Figure 3. The efficient mTORC1 inhibitor Torin1 causes a dose-dependent increase in Mtb growth in co-infected hMDMs at low MOI.

(a) Representative immunoblots from two independent experiments showing the dose-response of Torin1 and rapamycin on the autophagy markers LC3B and SQSTM1 (p62) and phosphorylation of the mTORC1 downstream targets S6 and 4EBP1, with their respective β-actin loading controls, after 6 h treatment. Full length of the cropped blots are shown in Supplementary Fig. S3. (b) hMDMs were infected at the indicated MOI for 2 h, and then treated with/without 250 nM Torin1 for 3 days.
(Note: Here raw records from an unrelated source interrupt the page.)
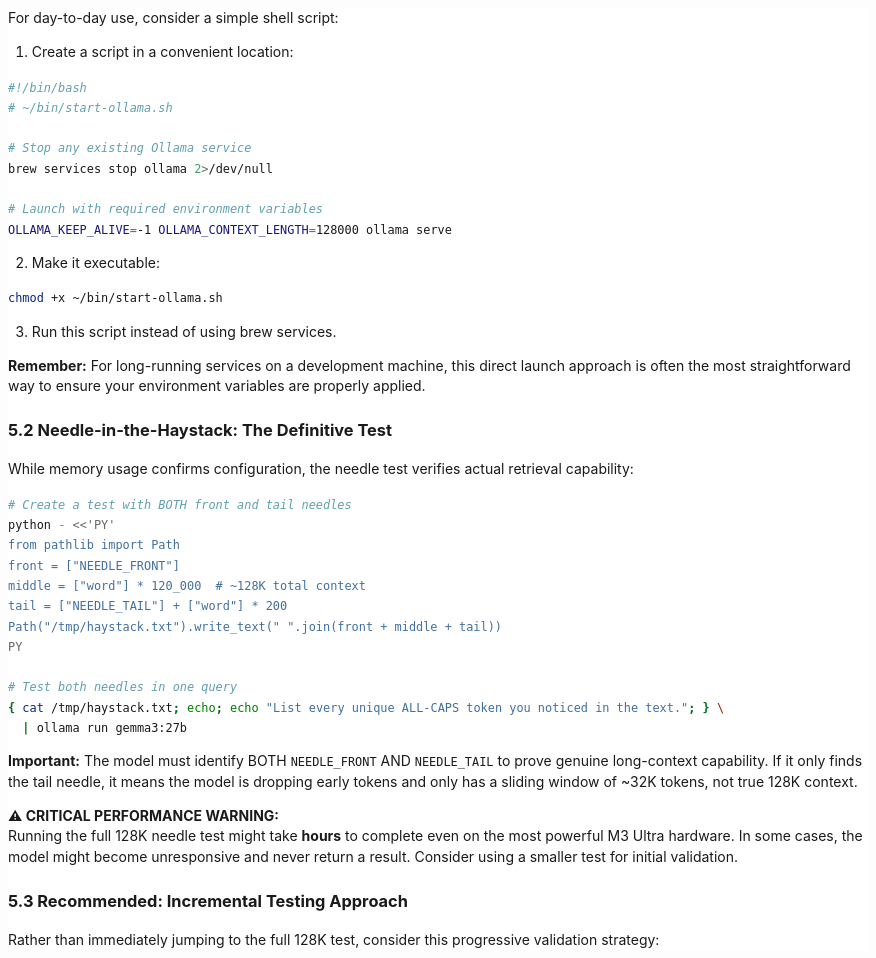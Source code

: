 For day-to-day use, consider a simple shell script:

1. Create a script in a convenient location:
```bash
#!/bin/bash
# ~/bin/start-ollama.sh

# Stop any existing Ollama service
brew services stop ollama 2>/dev/null

# Launch with required environment variables
OLLAMA_KEEP_ALIVE=-1 OLLAMA_CONTEXT_LENGTH=128000 ollama serve
```

2. Make it executable:
```bash
chmod +x ~/bin/start-ollama.sh
```

3. Run this script instead of using brew services.

**Remember:** For long-running services on a development machine, this direct launch approach is often the most straightforward way to ensure your environment variables are properly applied.

### 5.2 Needle-in-the-Haystack: The Definitive Test

While memory usage confirms configuration, the needle test verifies actual retrieval capability:

```bash
# Create a test with BOTH front and tail needles
python - <<'PY'
from pathlib import Path
front = ["NEEDLE_FRONT"]
middle = ["word"] * 120_000  # ~128K total context
tail = ["NEEDLE_TAIL"] + ["word"] * 200
Path("/tmp/haystack.txt").write_text(" ".join(front + middle + tail))
PY

# Test both needles in one query
{ cat /tmp/haystack.txt; echo; echo "List every unique ALL-CAPS token you noticed in the text."; } \
  | ollama run gemma3:27b
```

**Important:** The model must identify BOTH `NEEDLE_FRONT` AND `NEEDLE_TAIL` to prove genuine long-context capability. If it only finds the tail needle, it means the model is dropping early tokens and only has a sliding window of ~32K tokens, not true 128K context.

**⚠️ CRITICAL PERFORMANCE WARNING:**  
Running the full 128K needle test might take **hours** to complete even on the most powerful M3 Ultra hardware. In some cases, the model might become unresponsive and never return a result. Consider using a smaller test for initial validation.

### 5.3 Recommended: Incremental Testing Approach

Rather than immediately jumping to the full 128K test, consider this progressive validation strategy:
The signal from luciferase expressing H37Rv was quantified, and the graph shows the ratio in total bacteria (lysate + supernatants) for Torin1 treated vs. untreated. Data are mean ± SEM from 6 independent experiments. *p < 0.05 using paired Student t-test. (c) hMDMs were pre-infected with/without HIV for seven days before infected with H37Ra (MOI = 0.2) for 2 hours. hMDMs were then incubated with/without rapamycin or Torin1 at increasing concentrations for 3 days. Graphs show the level of intracellular bacteria in cell lysates compared to day 0. Data are mean ± SEM from triplicate, representative of two independent experiments.